Genel olarak işçinin başka bir işçiye ya da işverene hakaret/küfür etmesi haklı fesih ile sonuçlanmaktaysa da, somut olay özelinde bazı etkenlerin varlığı halinde feshin ağırlığı değişebilmektedir. Aslında işçinin diğer bir işçiye küfür etmesi eylemi İş Kanunu'nun m.25/II-d hükmü doğrultusunda haklı fesih sebebi olarak düzenlendiğinden bu konuda çoğu zaman bir tereddüt bulunmamaktadır. Zira işçi her ne olursa olsun kendisine küfür ve hakaret yönelten diğer işçiye küfür ve hakaretle cevap vermemekle yükümlüdür. Aksi takdirde bu durum (eşit işlem borcuna aykırılık dışında) işverenin haklı feshi ile sonuçlanacaktır.
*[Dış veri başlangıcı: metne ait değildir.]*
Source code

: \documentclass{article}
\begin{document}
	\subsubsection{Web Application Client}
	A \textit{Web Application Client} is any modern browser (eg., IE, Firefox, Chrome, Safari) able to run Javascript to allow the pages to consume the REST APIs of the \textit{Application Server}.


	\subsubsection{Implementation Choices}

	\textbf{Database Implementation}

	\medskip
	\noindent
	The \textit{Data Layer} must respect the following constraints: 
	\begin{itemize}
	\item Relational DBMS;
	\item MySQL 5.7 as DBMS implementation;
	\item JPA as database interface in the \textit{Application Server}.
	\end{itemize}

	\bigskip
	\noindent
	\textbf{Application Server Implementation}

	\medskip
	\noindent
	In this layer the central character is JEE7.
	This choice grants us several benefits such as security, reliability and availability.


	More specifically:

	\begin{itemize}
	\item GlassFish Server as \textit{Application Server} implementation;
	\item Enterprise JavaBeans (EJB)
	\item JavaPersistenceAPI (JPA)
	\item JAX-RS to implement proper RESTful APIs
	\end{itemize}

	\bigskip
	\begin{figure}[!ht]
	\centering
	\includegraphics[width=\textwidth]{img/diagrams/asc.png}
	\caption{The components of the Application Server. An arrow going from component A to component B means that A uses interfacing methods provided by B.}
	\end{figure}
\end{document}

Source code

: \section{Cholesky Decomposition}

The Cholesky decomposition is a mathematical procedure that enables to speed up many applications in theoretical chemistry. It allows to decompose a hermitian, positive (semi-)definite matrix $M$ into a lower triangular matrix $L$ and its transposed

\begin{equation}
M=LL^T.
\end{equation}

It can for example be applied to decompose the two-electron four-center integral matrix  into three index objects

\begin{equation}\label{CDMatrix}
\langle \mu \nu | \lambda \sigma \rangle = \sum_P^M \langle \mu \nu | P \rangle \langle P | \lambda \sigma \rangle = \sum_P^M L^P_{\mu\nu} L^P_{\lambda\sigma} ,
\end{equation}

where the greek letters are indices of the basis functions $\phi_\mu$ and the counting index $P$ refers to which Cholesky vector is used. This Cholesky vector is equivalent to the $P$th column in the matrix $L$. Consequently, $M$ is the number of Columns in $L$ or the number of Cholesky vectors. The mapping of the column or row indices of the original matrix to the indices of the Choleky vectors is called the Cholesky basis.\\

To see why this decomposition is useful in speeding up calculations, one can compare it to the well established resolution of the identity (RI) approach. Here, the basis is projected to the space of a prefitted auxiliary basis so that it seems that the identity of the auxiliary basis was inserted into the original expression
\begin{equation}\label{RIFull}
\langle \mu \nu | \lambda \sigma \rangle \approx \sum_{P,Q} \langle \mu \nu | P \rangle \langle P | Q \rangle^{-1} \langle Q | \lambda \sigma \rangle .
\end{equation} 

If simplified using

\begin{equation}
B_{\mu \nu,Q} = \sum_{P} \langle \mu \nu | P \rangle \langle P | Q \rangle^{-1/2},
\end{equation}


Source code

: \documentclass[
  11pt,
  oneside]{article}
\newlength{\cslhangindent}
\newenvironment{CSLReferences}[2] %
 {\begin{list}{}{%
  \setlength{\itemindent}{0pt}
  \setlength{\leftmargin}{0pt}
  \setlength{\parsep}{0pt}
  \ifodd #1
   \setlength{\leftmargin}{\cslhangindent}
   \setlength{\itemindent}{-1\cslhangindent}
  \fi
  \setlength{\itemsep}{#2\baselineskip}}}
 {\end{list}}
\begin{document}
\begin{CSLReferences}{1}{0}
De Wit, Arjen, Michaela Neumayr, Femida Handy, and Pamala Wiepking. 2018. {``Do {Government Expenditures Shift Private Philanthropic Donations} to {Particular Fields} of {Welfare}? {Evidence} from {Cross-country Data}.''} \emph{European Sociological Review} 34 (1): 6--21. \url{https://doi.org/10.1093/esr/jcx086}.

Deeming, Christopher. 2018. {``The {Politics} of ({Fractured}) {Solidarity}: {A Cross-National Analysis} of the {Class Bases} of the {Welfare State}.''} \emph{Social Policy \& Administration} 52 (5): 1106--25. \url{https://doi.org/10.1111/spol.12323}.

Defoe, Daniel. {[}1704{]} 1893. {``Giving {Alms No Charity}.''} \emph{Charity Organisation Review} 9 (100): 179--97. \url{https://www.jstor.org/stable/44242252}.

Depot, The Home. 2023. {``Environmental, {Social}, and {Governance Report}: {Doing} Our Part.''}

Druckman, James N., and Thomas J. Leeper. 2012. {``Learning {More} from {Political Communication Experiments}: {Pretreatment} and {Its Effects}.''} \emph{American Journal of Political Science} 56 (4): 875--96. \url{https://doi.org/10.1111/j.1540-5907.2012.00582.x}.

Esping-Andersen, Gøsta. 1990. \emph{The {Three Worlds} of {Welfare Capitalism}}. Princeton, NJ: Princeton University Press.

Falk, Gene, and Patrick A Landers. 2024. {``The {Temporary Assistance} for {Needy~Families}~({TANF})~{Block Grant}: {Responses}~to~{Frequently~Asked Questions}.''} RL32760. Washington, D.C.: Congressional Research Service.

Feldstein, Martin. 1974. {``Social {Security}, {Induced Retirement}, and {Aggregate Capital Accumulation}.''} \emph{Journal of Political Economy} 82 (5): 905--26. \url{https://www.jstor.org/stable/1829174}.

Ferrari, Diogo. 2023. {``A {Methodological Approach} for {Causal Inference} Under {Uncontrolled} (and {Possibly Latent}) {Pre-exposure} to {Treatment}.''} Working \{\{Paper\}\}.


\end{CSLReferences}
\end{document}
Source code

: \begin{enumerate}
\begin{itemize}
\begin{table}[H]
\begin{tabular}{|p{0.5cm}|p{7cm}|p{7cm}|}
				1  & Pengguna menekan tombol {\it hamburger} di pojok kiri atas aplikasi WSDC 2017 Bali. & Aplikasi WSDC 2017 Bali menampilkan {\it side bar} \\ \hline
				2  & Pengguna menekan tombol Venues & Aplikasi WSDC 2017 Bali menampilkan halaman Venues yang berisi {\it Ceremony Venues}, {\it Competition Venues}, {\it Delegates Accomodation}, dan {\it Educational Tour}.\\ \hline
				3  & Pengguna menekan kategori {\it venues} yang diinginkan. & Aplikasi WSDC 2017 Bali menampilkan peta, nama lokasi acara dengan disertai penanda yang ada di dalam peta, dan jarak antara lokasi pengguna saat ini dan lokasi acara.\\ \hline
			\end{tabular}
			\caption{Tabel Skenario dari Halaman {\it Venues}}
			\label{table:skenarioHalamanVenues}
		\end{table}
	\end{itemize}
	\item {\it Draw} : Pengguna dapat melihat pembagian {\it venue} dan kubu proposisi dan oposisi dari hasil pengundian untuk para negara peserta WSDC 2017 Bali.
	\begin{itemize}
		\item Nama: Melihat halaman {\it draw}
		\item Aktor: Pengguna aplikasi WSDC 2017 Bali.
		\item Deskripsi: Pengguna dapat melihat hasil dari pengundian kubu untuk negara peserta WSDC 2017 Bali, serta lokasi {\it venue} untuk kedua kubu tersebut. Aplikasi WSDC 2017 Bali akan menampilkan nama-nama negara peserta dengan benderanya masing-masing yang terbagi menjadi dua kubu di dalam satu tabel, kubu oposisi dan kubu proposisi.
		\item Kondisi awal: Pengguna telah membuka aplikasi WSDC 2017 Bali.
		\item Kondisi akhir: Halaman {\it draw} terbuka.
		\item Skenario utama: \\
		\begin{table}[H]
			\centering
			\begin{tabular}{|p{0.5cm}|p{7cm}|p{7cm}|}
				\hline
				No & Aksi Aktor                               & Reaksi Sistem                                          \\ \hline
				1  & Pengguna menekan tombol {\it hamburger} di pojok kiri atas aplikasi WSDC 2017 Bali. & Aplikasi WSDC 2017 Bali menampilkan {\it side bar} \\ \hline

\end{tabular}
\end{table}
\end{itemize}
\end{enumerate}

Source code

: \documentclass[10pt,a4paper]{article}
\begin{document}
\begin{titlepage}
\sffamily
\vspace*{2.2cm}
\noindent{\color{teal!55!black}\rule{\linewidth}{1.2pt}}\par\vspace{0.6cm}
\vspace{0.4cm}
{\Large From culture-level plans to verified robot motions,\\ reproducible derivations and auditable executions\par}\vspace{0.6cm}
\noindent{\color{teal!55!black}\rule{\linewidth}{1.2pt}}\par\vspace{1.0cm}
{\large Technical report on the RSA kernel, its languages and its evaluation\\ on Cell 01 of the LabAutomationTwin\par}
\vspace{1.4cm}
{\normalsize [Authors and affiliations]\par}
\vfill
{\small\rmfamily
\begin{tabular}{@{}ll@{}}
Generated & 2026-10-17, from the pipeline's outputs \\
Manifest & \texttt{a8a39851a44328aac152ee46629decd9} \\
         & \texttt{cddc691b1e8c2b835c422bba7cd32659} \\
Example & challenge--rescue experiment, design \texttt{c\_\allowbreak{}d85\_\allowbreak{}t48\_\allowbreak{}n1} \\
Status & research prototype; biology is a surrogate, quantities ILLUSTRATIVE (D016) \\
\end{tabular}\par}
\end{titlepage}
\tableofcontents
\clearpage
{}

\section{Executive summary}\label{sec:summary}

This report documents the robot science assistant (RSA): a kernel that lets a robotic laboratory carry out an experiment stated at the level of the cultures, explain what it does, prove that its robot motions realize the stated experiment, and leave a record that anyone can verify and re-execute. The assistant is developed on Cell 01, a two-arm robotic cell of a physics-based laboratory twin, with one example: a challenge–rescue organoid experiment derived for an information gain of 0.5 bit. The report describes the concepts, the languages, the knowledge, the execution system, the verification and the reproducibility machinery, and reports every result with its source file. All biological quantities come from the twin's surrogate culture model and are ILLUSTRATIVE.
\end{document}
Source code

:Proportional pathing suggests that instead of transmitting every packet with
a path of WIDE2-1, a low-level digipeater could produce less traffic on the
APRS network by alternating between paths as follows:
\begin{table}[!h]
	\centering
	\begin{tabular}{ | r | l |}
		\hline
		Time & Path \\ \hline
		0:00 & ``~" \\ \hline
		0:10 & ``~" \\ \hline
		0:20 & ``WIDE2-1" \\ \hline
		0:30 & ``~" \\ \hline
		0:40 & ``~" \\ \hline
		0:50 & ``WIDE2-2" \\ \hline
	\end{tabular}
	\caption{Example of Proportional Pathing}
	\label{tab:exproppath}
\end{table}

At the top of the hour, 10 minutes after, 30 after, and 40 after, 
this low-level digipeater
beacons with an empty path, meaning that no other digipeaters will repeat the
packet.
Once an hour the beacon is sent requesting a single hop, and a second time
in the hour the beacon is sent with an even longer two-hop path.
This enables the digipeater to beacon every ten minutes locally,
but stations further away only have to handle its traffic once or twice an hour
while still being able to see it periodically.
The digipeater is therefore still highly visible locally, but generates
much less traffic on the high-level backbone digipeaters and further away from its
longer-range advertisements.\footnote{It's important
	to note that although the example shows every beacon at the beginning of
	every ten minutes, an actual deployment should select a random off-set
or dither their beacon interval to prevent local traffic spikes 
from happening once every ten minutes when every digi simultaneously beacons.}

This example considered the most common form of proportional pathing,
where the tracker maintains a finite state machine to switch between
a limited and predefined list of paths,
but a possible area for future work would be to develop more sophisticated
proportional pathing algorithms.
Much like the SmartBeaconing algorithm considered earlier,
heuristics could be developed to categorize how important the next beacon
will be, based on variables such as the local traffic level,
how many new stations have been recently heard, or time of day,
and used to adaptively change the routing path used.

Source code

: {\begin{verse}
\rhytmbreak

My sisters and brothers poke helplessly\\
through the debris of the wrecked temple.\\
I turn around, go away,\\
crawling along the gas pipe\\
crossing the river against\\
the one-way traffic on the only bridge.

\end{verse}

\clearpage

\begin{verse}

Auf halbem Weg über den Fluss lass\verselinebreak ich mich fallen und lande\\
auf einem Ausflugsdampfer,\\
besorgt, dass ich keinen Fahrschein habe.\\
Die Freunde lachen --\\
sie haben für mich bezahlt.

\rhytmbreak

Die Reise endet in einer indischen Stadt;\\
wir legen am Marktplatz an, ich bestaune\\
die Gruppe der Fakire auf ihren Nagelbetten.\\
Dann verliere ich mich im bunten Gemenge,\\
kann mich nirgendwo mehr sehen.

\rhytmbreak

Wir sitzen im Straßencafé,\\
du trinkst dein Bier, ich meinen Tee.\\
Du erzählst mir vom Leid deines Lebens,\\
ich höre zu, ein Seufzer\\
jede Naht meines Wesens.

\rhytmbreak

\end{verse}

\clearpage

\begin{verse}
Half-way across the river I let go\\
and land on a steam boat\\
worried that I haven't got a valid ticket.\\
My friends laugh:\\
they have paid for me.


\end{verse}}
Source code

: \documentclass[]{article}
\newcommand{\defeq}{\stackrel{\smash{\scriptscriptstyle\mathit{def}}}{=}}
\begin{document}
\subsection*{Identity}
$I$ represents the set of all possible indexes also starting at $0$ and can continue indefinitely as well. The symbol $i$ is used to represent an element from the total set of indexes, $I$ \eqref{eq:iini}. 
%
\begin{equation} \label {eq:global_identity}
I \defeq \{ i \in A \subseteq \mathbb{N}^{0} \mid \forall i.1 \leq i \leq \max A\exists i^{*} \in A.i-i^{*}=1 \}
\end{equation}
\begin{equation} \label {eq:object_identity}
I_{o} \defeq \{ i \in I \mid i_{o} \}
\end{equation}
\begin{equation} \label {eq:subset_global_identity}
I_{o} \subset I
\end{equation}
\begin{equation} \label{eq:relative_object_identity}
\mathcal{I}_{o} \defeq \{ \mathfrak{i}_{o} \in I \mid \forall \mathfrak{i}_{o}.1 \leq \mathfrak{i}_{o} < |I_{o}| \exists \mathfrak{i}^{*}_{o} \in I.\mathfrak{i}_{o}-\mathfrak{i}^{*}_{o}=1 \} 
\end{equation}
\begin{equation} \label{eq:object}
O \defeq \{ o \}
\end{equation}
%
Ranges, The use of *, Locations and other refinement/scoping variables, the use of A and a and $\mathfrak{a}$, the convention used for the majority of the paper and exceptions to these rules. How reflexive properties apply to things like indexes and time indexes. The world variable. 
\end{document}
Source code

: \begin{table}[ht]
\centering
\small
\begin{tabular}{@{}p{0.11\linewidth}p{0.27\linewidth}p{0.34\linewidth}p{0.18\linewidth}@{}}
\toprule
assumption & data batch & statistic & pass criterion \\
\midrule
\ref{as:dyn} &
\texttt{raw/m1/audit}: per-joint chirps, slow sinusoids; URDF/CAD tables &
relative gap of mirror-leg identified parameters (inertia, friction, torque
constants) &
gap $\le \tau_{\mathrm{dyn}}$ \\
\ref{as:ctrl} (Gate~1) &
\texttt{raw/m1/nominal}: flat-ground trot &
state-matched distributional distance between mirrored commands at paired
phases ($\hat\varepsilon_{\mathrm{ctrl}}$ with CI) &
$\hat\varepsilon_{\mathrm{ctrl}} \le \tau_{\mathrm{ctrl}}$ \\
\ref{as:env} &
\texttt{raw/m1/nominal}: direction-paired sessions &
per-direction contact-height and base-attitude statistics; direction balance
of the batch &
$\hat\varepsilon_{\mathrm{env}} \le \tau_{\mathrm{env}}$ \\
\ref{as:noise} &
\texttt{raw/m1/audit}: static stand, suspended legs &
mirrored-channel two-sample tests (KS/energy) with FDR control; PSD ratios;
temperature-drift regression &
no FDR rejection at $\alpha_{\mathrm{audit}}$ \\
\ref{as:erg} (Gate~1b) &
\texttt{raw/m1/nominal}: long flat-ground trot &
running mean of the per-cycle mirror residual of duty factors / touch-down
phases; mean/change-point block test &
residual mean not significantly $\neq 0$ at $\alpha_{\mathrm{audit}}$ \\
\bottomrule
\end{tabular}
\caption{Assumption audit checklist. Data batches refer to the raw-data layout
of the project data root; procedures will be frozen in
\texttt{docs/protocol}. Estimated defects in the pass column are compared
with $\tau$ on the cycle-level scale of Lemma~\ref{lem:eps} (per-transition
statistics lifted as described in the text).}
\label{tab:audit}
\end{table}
Ancak bazen küfür mahiyetinde olsa da ağırlığı bakımından diğer küfürler gibi değerlendirilemeyen sözler yargı tarafından bu sözlerin içinde bulunulan duruma göre hafif kaldığı değerlendirilerek haklı veya geçerli fesih sebebi olarak kabul edilemeyebilmektedir. Nitekim ilk derece mahkemesi tarafından "işçinin diğer işçiler tarafından küfre maruz kaldığını işverene iletmesine rağmen işverenin bir önlem almamasını, işçinin bu sözleri sarf ettiği anda küfür altında olmasını, işçinin sarf ettiği sözlerin diğer işçilere oranla 'hafif' kalıyor olmasını" bir arada değerlendirerek "S**Ol" şeklindeki sözün geçerli bir sebep teşkil etmeyeceğini değerlendirdiği kararı ve istinaf mahkemesinin yorumunu siz değerli bağlantılarım ile paylaşıyorum. Faydalı olması dileğiyle.
"Davacının itiraz ve şikayetleriyle ilgili olarak işyeri yetkililerince herhangi bir adımın atılmadığı, normal şartlarda davacı tarafından kullanıldığı belirtilen ve davacı tarafından da kullanıldığı kabul edilen "S***Ol" şeklindeki ifade saygı ve nezaket sınırlarını aşan cinste bir ifade olup, bu davranışın geçerli fesih nedeni olabilecek ağırlıkta ise de, davacının yukarıda belirtildiği şekilde sürekli olarak küfürlü ve argo konuşmalara maruz kalmış olması, bu hususta uyarı ve şikayetlerin de sonuçsuz kalması ile söz konusu ifadelerin sarf edildiği sırada da benzer şekilde erkek çalışanlar tarafından ağır küfür ve argolu ifadelerin kullanılmış olması hususları birlikte dikkate alındığında, davacının, yaşanan olaylara tepki amacıyla söz konusu ifadeyi kullandığı, çalışan A* ile diğer erkek çalışanların eylem ve söylemleri karşında davacının ifadelerinin tolere edilebilir düzeyde olduğu, bu nedenle fesih işleminin ölçülü olmadığı ve feshin son çare olması ilkelerine de aykırı davranıldığının kabulü gerekmiştir. Belirtilen bütün bu nedenlerle yapılan feshin geçersiz olduğu sonucuna ulaşılmıştır. Davacının feshe gerekçe yapılan eylemi ile işyerinde çalışma barışının, işyeri düzeninin bozulduğunun ispat edilememiş olması, feshin ölçüsüz bulunması sebebiyle ilk derece mahkemesinin vakıa ve hukuki değerlendirmesi bakımından usul ve yasaya aykırı bir durum bulunmamaktadır." (İzmir BAM 3. H.D, E: 2024/190, K: 2024/791, T: 28.03.2024)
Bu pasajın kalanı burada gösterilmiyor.